→ Task statement
Only one stretch of the listing below is wanted. Begin at the line that has "### Some Info", stop after the line that has "- socks: 5.2s", and repeat every line in between exactly.

- - - - - - -

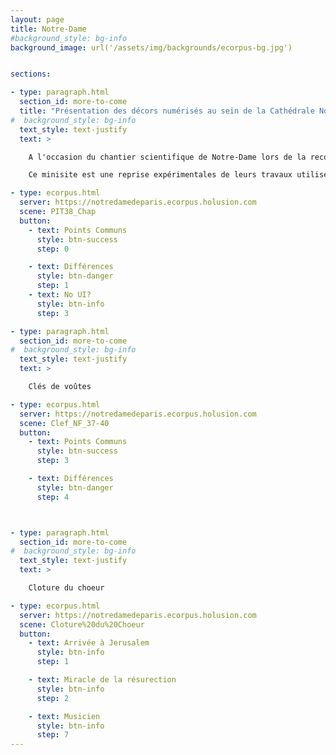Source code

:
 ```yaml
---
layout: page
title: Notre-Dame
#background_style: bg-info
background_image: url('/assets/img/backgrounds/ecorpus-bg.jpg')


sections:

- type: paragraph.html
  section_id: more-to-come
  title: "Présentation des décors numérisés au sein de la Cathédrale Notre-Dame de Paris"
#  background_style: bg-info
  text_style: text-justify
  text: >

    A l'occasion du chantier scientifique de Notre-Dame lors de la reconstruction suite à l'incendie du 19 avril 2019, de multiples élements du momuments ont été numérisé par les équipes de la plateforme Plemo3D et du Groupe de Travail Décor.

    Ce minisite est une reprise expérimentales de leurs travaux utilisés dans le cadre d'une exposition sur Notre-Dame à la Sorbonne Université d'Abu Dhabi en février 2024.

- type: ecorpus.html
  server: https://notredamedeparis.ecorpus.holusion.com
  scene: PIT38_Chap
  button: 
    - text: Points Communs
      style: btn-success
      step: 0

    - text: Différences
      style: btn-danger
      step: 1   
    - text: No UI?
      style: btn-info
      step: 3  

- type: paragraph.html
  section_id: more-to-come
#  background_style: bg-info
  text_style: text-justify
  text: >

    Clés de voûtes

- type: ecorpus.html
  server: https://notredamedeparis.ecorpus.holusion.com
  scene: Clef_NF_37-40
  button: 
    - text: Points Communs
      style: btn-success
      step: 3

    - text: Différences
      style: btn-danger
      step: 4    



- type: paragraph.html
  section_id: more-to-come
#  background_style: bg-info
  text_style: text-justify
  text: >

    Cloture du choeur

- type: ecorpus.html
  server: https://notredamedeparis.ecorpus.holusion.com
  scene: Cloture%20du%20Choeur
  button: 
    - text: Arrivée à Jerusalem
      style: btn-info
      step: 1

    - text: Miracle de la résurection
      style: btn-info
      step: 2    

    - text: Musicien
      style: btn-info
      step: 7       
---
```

- - - - - - -

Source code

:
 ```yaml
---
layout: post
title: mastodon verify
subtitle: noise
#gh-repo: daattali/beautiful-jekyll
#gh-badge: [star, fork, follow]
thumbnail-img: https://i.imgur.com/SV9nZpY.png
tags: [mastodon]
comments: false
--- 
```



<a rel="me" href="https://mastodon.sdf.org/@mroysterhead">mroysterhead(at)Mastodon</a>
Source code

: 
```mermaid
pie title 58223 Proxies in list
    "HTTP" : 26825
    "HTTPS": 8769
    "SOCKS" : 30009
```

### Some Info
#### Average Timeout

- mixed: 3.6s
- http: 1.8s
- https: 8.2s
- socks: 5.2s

- - - - - - -

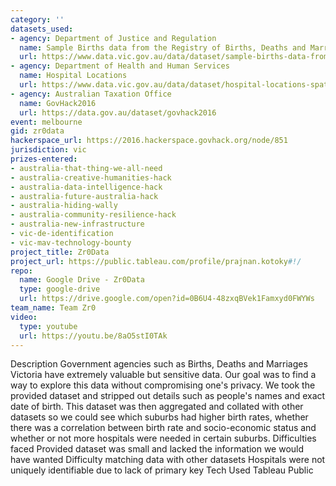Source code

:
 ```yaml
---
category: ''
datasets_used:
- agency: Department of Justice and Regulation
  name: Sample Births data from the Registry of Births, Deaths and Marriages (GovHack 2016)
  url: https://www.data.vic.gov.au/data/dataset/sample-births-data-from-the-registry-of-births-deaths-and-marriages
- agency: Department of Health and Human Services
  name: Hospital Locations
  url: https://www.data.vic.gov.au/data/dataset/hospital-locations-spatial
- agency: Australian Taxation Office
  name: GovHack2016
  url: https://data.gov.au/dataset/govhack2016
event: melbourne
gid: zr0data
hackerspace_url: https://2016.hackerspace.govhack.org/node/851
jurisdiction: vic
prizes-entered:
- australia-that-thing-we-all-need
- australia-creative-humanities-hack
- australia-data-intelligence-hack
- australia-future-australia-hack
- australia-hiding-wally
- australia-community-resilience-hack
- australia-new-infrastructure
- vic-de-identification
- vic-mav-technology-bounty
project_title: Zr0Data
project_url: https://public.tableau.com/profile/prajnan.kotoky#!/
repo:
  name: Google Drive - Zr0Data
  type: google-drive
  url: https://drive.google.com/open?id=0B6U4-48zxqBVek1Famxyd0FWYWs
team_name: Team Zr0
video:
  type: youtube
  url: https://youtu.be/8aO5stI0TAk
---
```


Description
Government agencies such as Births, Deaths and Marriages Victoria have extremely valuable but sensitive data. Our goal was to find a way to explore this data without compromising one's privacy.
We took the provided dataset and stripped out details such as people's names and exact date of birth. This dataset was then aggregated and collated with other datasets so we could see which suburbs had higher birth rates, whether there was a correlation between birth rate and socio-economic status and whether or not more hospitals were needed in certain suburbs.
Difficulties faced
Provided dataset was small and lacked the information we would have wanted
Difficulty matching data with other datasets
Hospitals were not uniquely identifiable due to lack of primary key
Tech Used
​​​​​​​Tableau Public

- - - - - - -

→ Exercise answer
### Some Info
#### Average Timeout

- mixed: 3.6s
- http: 1.8s
- https: 8.2s
- socks: 5.2s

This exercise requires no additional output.